WORK ORDER:
Search the entries below for the word "Pour" and copy every line where it appears.

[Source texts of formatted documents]
◇ ◇ ◇

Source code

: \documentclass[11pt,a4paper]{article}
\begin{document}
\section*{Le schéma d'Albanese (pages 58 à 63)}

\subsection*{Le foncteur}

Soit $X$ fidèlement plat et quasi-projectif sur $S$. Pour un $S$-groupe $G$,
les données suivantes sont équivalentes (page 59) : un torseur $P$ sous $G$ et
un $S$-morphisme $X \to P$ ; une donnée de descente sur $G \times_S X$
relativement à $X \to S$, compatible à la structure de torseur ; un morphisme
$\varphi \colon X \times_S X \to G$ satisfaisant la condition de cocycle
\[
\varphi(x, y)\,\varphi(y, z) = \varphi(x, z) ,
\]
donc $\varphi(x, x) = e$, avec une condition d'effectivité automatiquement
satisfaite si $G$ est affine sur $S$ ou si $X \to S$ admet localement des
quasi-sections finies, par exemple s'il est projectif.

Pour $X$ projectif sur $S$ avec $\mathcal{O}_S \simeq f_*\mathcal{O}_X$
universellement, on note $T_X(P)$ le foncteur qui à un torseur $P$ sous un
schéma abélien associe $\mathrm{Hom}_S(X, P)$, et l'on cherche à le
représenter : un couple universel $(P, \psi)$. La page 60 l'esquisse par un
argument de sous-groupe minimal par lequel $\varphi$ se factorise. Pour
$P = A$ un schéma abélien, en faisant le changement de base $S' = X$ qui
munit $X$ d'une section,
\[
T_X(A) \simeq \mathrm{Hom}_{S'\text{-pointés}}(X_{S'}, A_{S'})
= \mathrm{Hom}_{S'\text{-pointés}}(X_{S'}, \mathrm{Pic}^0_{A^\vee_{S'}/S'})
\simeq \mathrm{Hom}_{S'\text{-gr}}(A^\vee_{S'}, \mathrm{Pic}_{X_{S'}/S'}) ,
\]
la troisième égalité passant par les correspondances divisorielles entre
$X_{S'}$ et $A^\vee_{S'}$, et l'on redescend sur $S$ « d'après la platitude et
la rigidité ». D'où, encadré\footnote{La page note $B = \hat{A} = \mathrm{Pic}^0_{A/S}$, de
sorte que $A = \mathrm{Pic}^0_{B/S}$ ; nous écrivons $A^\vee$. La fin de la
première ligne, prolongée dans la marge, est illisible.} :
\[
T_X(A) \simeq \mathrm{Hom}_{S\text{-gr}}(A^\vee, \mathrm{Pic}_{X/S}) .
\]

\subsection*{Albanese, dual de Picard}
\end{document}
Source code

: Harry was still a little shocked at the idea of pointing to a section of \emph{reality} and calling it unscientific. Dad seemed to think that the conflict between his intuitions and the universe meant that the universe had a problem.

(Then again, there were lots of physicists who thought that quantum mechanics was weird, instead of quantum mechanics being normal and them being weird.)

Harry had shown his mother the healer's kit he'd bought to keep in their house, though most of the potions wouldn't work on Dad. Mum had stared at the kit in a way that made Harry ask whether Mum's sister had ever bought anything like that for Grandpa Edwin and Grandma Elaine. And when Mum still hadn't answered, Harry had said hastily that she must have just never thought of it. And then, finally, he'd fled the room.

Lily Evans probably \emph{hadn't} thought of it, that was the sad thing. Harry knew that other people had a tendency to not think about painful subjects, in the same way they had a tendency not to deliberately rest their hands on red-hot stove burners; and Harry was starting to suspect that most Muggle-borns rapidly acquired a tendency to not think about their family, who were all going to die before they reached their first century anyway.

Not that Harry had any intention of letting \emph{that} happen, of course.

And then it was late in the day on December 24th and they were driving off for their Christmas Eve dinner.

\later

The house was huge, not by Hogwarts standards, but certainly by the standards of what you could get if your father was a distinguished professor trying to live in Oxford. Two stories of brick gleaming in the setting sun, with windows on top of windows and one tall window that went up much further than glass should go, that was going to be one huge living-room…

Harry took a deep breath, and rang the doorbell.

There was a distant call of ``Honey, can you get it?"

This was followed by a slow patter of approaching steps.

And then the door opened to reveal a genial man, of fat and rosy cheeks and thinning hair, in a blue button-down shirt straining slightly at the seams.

◇ ◇ ◇

RESPONSE TO THIS TASK:
Soit $X$ fidèlement plat et quasi-projectif sur $S$. Pour un $S$-groupe $G$,
Pour $X$ projectif sur $S$ avec $\mathcal{O}_S \simeq f_*\mathcal{O}_X$
argument de sous-groupe minimal par lequel $\varphi$ se factorise. Pour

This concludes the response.